**TASK REQUIREMENTS**
Find "- [ ] Deployment checklist created" in the data below; transcribe the line it appears on and each line after it, exactly, to the end, and nothing else.

───── PROVIDED MATERIAL ─────

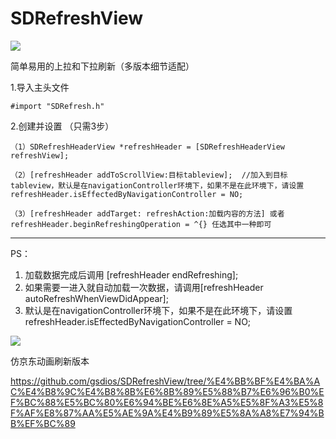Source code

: # SDRefreshView

 ![](http://cc.cocimg.com/bbs/attachment/Fid_19/19_441660_d132ac6db15bcac.gif)


简单易用的上拉和下拉刷新（多版本细节适配）

  
1.导入主头文件

    #import "SDRefresh.h"

2.创建并设置 （只需3步）
    
    （1）SDRefreshHeaderView *refreshHeader = [SDRefreshHeaderView refreshView];
    
    （2）[refreshHeader addToScrollView:目标tableview];  //加入到目标tableview，默认是在navigationController环境下，如果不是在此环境下，请设置 refreshHeader.isEffectedByNavigationController = NO;
    
    （3）[refreshHeader addTarget: refreshAction:加载内容的方法] 或者 refreshHeader.beginRefreshingOperation = ^{} 任选其中一种即可
    
----------------------------------------------------------------------------------------------------------------
  PS： 
  1. 加载数据完成后调用 [refreshHeader endRefreshing];
  2. 如果需要一进入就自动加载一次数据，请调用[refreshHeader autoRefreshWhenViewDidAppear];
  3. 默认是在navigationController环境下，如果不是在此环境下，请设置 refreshHeader.isEffectedByNavigationController = NO;
 

![](http://cc.cocimg.com/bbs/attachment/Fid_19/19_441660_3546442c2f2486c.gif)

仿京东动画刷新版本

https://github.com/gsdios/SDRefreshView/tree/%E4%BB%BF%E4%BA%AC%E4%B8%9C%E4%B8%8B%E6%8B%89%E5%88%B7%E6%96%B0%EF%BC%88%E5%BC%80%E6%94%BE%E6%8E%A5%E5%8F%A3%E5%8F%AF%E8%87%AA%E5%AE%9A%E4%B9%89%E5%8A%A8%E7%94%BB%EF%BC%89
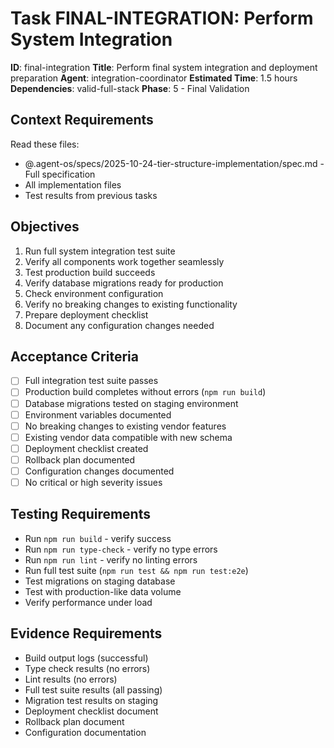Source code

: # Task FINAL-INTEGRATION: Perform System Integration

**ID**: final-integration
**Title**: Perform final system integration and deployment preparation
**Agent**: integration-coordinator
**Estimated Time**: 1.5 hours
**Dependencies**: valid-full-stack
**Phase**: 5 - Final Validation

## Context Requirements

Read these files:
- @.agent-os/specs/2025-10-24-tier-structure-implementation/spec.md - Full specification
- All implementation files
- Test results from previous tasks

## Objectives

1. Run full system integration test suite
2. Verify all components work together seamlessly
3. Test production build succeeds
4. Verify database migrations ready for production
5. Check environment configuration
6. Verify no breaking changes to existing functionality
7. Prepare deployment checklist
8. Document any configuration changes needed

## Acceptance Criteria

- [ ] Full integration test suite passes
- [ ] Production build completes without errors (`npm run build`)
- [ ] Database migrations tested on staging environment
- [ ] Environment variables documented
- [ ] No breaking changes to existing vendor features
- [ ] Existing vendor data compatible with new schema
- [ ] Deployment checklist created
- [ ] Rollback plan documented
- [ ] Configuration changes documented
- [ ] No critical or high severity issues

## Testing Requirements

- Run `npm run build` - verify success
- Run `npm run type-check` - verify no type errors
- Run `npm run lint` - verify no linting errors
- Run full test suite (`npm run test && npm run test:e2e`)
- Test migrations on staging database
- Test with production-like data volume
- Verify performance under load

## Evidence Requirements

- Build output logs (successful)
- Type check results (no errors)
- Lint results (no errors)
- Full test suite results (all passing)
- Migration test results on staging
- Deployment checklist document
- Rollback plan document
- Configuration documentation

─────

**RESPONSE TO THE TASK**
- [ ] Deployment checklist created
- [ ] Rollback plan documented
- [ ] Configuration changes documented
- [ ] No critical or high severity issues

## Testing Requirements

- Run `npm run build` - verify success
- Run `npm run type-check` - verify no type errors
- Run `npm run lint` - verify no linting errors
- Run full test suite (`npm run test && npm run test:e2e`)
- Test migrations on staging database
- Test with production-like data volume
- Verify performance under load

## Evidence Requirements

- Build output logs (successful)
- Type check results (no errors)
- Lint results (no errors)
- Full test suite results (all passing)
- Migration test results on staging
- Deployment checklist document
- Rollback plan document
- Configuration documentation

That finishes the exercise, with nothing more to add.